Williams and Dooley questioned why the Wildlife Rehab Center received $1,500 while the Pioneer House got only $500, the Lighthouse for Kids got $1,200 while the Healing Circle got nothing and why the Fire Mountain School received $1,000. Rouse said the council could meet to change the criteria for awarding the grants, but should stand by the committee's recommendation.
The grants are:
$2,350 for Clatsop Community Action'
$1,500 each for Faith in Action and for the Wildlife Rehab Center;
$1,200 for the Lighthouse for Kids;
$1,000 each for the Cannon Beach Arts Association Concert Series and for the Fire Mountain School;
$800 each for the Fifth Grade Outdoor School and for the Clatsop Court Appointed Special Advocates;
$600 for the Clatsop County Women's Resource Center;
$500 each for the Cannon Beach Chorus, the Coaster Theatre and the Pioneer House;
$250 for the Seaside Youth Center/After School Programs.
Also applying were the Cannon Beach Arts Association, Cannon Beach Historical Society, Seaside Activities, Seaside High School ProStart Culinary Program, Tillicum Foundation and the Healing Circle/VOCA Camp. The Healing Circle was encouraged to apply again in July, which is when the group needs funding, committee chairwoman Melissa Cadwallader said.
Raskin asked the council to consider donating $10,000 to tsunami relief in Sumatra. He said Cannon Beach will need donations in case of a tsunami. Rouse said he would not count on donations, and does not feel right about donating city money.
"I can think of days when the city of Cannon Beach was flush and might have had an extra $10,000 lying around," Williams said. However, he said those days are gone.

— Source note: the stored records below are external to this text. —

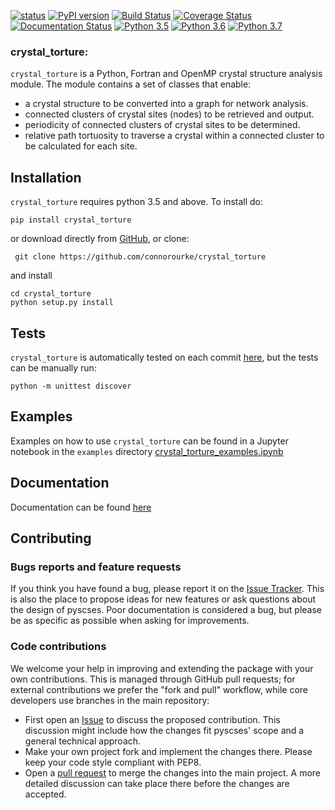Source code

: 
[![status](http://joss.theoj.org/papers/c3d8e702ecfee04f16a0ad6f14d96419/status.svg)](http://joss.theoj.org/papers/c3d8e702ecfee04f16a0ad6f14d96419)
[![PyPI version](https://badge.fury.io/py/crystal-torture.svg)](https://badge.fury.io/py/crystal-torture)
[![Build Status](https://travis-ci.com/connorourke/crystal_torture.svg?token=nTMqYYEUasQRTBsU6oCc&branch=master)](https://travis-ci.com/connorourke/crystal_torture)
[![Coverage Status](https://coveralls.io/repos/github/connorourke/crystal_torture/badge.svg?branch=master)](https://coveralls.io/github/connorourke/crystal_torture?branch=master)
[![Documentation Status](https://readthedocs.org/projects/crystal-torture/badge/?version=latest)](https://crystal-torture.readthedocs.io/en/latest/?badge=latest)
[![Python 3.5](https://img.shields.io/badge/python-3.5-blue.svg)](https://www.python.org/downloads/release/python-360/)
[![Python 3.6](https://img.shields.io/badge/python-3.6-blue.svg)](https://www.python.org/downloads/release/python-360/)
[![Python 3.7](https://img.shields.io/badge/python-3.7-blue.svg)](https://www.python.org/downloads/release/python-360/)


### **crystal_torture:** 
 `crystal_torture` is a Python, Fortran and OpenMP crystal structure analysis module. The module contains a set of classes that enable:

* a crystal structure to be converted into a graph for network analysis. 
* connected clusters of crystal sites (nodes) to be retrieved and output.
* periodicity of connected clusters of crystal sites to be determined.
* relative path tortuosity to traverse a crystal within a connected cluster to be calculated for each site.
 
## Installation

`crystal_torture` requires python 3.5 and above. To install do:

```
pip install crystal_torture
```

or download directly from [GitHub](https://github.com/connorourke/crystal_torture/releases/latest), or clone:

```
 git clone https://github.com/connorourke/crystal_torture
```

 and install

```
cd crystal_torture
python setup.py install
```

## Tests

`crystal_torture` is automatically tested on each commit [here](http://travis-ci.org/connorourke/crystal_torture), but the tests can be manually run:

```
python -m unittest discover
```

## Examples
Examples on how to use `crystal_torture` can be found in a Jupyter notebook in the `examples` directory [crystal_torture_examples.ipynb](http://nbviewer.jupyter.org/github/connorourke/crystal_torture/blob/master/examples/crystal_torture_examples.ipynb)


## Documentation
Documentation can be found  [here](https://crystal-torture.readthedocs.io/en/latest/)


## Contributing

### Bugs reports and feature requests

If you think you have found a bug, please report it on the [Issue Tracker](https://github.com/connorourke/crystal_torture/issues). This is also the place to propose ideas for new features or ask questions about the design of pyscses. Poor documentation is considered a bug, but please be as specific as possible when asking for improvements.

### Code contributions

We welcome your help in improving and extending the package with your own contributions. This is managed through GitHub pull requests; for external contributions we prefer the "fork and pull" workflow, while core developers use branches in the main repository:

- First open an [Issue](https://github.com/conn_orourke/crystal_torture/issues) to discuss the proposed contribution. This discussion might include how the changes fit pyscses' scope and a general technical approach.
- Make your own project fork and implement the changes there. Please keep your code style compliant with PEP8.
- Open a [pull request](https://github.com/connorourke/crystal_torture/pulls) to merge the changes into the main project. A more detailed discussion can take place there before the changes are accepted.


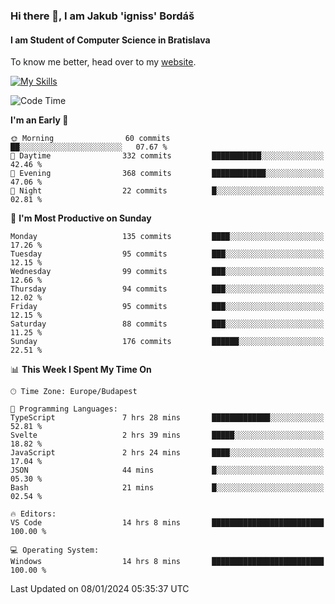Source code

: ### Hi there 👋, I am Jakub 'igniss' Bordáš

#### I am Student of Computer Science in Bratislava
To know me better, head over to my [website](https://bordas.sk).

[![My Skills](https://skillicons.dev/icons?i=js,html,css,figma,svelte,java,kotlin,python,postgresql,typescript,nest,nodejs)](https://bordas.sk)


<!--START_SECTION:waka-->
![Code Time](http://img.shields.io/badge/Code%20Time-1%2C336%20hrs%2030%20mins-blue)

**I'm an Early 🐤** 

```text
🌞 Morning                60 commits          ██░░░░░░░░░░░░░░░░░░░░░░░   07.67 % 
🌆 Daytime                332 commits         ███████████░░░░░░░░░░░░░░   42.46 % 
🌃 Evening                368 commits         ████████████░░░░░░░░░░░░░   47.06 % 
🌙 Night                  22 commits          █░░░░░░░░░░░░░░░░░░░░░░░░   02.81 % 
```
📅 **I'm Most Productive on Sunday** 

```text
Monday                   135 commits         ████░░░░░░░░░░░░░░░░░░░░░   17.26 % 
Tuesday                  95 commits          ███░░░░░░░░░░░░░░░░░░░░░░   12.15 % 
Wednesday                99 commits          ███░░░░░░░░░░░░░░░░░░░░░░   12.66 % 
Thursday                 94 commits          ███░░░░░░░░░░░░░░░░░░░░░░   12.02 % 
Friday                   95 commits          ███░░░░░░░░░░░░░░░░░░░░░░   12.15 % 
Saturday                 88 commits          ███░░░░░░░░░░░░░░░░░░░░░░   11.25 % 
Sunday                   176 commits         ██████░░░░░░░░░░░░░░░░░░░   22.51 % 
```


📊 **This Week I Spent My Time On** 

```text
🕑︎ Time Zone: Europe/Budapest

💬 Programming Languages: 
TypeScript               7 hrs 28 mins       █████████████░░░░░░░░░░░░   52.81 % 
Svelte                   2 hrs 39 mins       █████░░░░░░░░░░░░░░░░░░░░   18.82 % 
JavaScript               2 hrs 24 mins       ████░░░░░░░░░░░░░░░░░░░░░   17.04 % 
JSON                     44 mins             █░░░░░░░░░░░░░░░░░░░░░░░░   05.30 % 
Bash                     21 mins             █░░░░░░░░░░░░░░░░░░░░░░░░   02.54 % 

🔥 Editors: 
VS Code                  14 hrs 8 mins       █████████████████████████   100.00 % 

💻 Operating System: 
Windows                  14 hrs 8 mins       █████████████████████████   100.00 % 
```


 Last Updated on 08/01/2024 05:35:37 UTC
<!--END_SECTION:waka-->
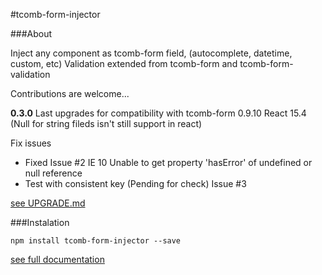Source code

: #tcomb-form-injector

###About

Inject any component as tcomb-form field, (autocomplete, datetime, custom, etc)
Validation extended from tcomb-form and tcomb-form-validation

Contributions are welcome...

**0.3.0**
Last upgrades for compatibility with
tcomb-form 0.9.10
React 15.4 (Null for string fileds isn't still support in react)

Fix issues
- Fixed Issue #2 IE 10 Unable to get property 'hasError' of undefined or null reference
- Test with consistent key (Pending for check) Issue #3


[see UPGRADE.md](docs/UPGRADE.md)

###Instalation
```
npm install tcomb-form-injector --save
```

[see full documentation](docs/DOCUMENTATION.md)
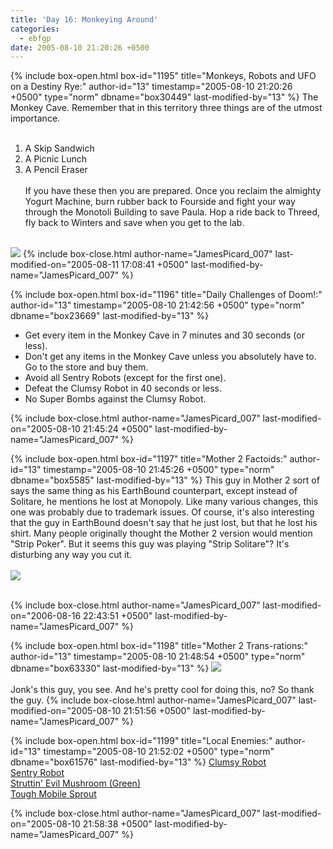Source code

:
 ```yaml
---
title: 'Day 16: Monkeying Around'
categories:
  - ebfgp
date: 2005-08-10 21:20:26 +0500
---
```

{% include box-open.html box-id="1195" title="Monkeys, Robots and UFO on a Destiny Rye:" author-id="13" timestamp="2005-08-10 21:20:26 +0500" type="norm" dbname="box30449" last-modified-by="13" %}
The Monkey Cave. Remember that in this territory three things are of the utmost importance.<br /><br />
1) A Skip Sandwich<br />
2) A Picnic Lunch<br />
3) A Pencil Eraser<br /><br />
If you have these then you are prepared. Once you reclaim the almighty Yogurt Machine, burn rubber back to Fourside and fight your way through the Monotoli Building to save Paula. Hop a ride back to Threed, fly back to Winters and save when you get to the lab.<br /><br />
<img src="http://classic.starmen.net/ebfgp/img/eb16.png"/>
{% include box-close.html author-name="JamesPicard_007" last-modified-on="2005-08-11 17:08:41 +0500" last-modified-by-name="JamesPicard_007" %}

{% include box-open.html box-id="1196" title="Daily Challenges of Doom!:" author-id="13" timestamp="2005-08-10 21:42:56 +0500" type="norm" dbname="box23669" last-modified-by="13" %}
<ul>
<li>Get every item in the Monkey Cave in 7 minutes and 30 seconds (or less).</li>
<li>Don't get any items in the Monkey Cave unless you absolutely have to. Go to the store and buy them.</li>
<li>Avoid all Sentry Robots (except for the first one).</li>
<li>Defeat the Clumsy Robot in 40 seconds or less.</li>
<li>No Super Bombs against the Clumsy Robot.</li>
</ul>
{% include box-close.html author-name="JamesPicard_007" last-modified-on="2005-08-10 21:45:24 +0500" last-modified-by-name="JamesPicard_007" %}

{% include box-open.html box-id="1197" title="Mother 2 Factoids:" author-id="13" timestamp="2005-08-10 21:45:26 +0500" type="norm" dbname="box5585" last-modified-by="13" %}
 This guy in Mother 2 sort of says the same thing as his EarthBound counterpart, except instead of Solitare, he mentions he lost at Monopoly. Like many various changes, this one was probably due to trademark issues. Of course, it's also interesting that the guy in EarthBound doesn't say that he just lost, but that he lost his shirt. Many people originally thought the Mother 2 version would mention "Strip Poker". But it seems this guy was playing "Strip Solitare"? It's disturbing any way you cut it.<br /><br />
<img src="http://classic.starmen.net/ebfgp/img/mo16.gif"/><br /><br />

{% include box-close.html author-name="JamesPicard_007" last-modified-on="2006-08-16 22:43:51 +0500" last-modified-by-name="JamesPicard_007" %}

{% include box-open.html box-id="1198" title="Mother 2 Trans-rations:" author-id="13" timestamp="2005-08-10 21:48:54 +0500" type="norm" dbname="box63330" last-modified-by="13" %}
<img src="http://classic.starmen.net/ebfgp/trans/tr16.gif"/><br /><br />
Jonk's this guy, you see. And he's pretty cool for doing this, no? So thank the guy. 
{% include box-close.html author-name="JamesPicard_007" last-modified-on="2005-08-10 21:51:56 +0500" last-modified-by-name="JamesPicard_007" %}

{% include box-open.html box-id="1199" title="Local Enemies:" author-id="13" timestamp="2005-08-10 21:52:02 +0500" type="norm" dbname="box61576" last-modified-by="13" %}
<a href="http://starmen.net/mother2/ebdb/enemies.php?enemy=145">Clumsy Robot</a><br />
<a href="http://starmen.net/mother2/ebdb/enemies.php?enemy=139">Sentry Robot</a><br />
<a href="http://starmen.net/mother2/ebdb/enemies.php?enemy=7">Struttin' Evil Mushroom (Green)</a><br />
<a href="http://starmen.net/mother2/ebdb/enemies.php?enemy=9">Tough Mobile Sprout</a>

{% include box-close.html author-name="JamesPicard_007" last-modified-on="2005-08-10 21:58:38 +0500" last-modified-by-name="JamesPicard_007" %}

In other action, the council voted 3-1 to deny Harold Van Winkle and Cathy Goekler's request to lift the restriction on their property that only those below a certain income could buy it. Dooley voted against. The city sold the property to Van Winkle and Goekler at a discount to give people with low income a chance to own a home.
"The people of Cannon Beach provided a monetary subsidy for this to happen," Rouse said. The council considered asking for the money the city lost on the property, but voted to promote affordable housing by leaving the restrictions in place until they expire in 2010.
Van Winkle and Goekler have alleged they cannot refinance for a lower interest rate with the current restrictions, but City Planner Rainmar Bartl said it is possible. The council directed staff to help Van Winkle and Goekler find a way to refinance. The city lifted the restrictions on an adjoining lot when it proved impossible to sell otherwise, a decision Rouse said he regrets.
In other business, the council agreed unanimously to allow the Breakers Point Homeowners Association to expand its dune grading operation 110 feet to the north of Fifth Street to restore views. Dune grading involves digging up clumps of dune grass, removing several feet of sand and replanting the grass.
The council unanimously approved the bond measure to renovate the wastewater treatment plant and nominated Raskin to the Weyerhaeuser-City of Cannon Beach liaison committee. Rouse, Dooley and Williams authorized Monica Wehby and Jim Grant to start collecting signatures for a petition to have their property annexed into the city. Raskin abstained because of a conflict of interest. The land is east of Ecola Park Road and north of Sixth Street.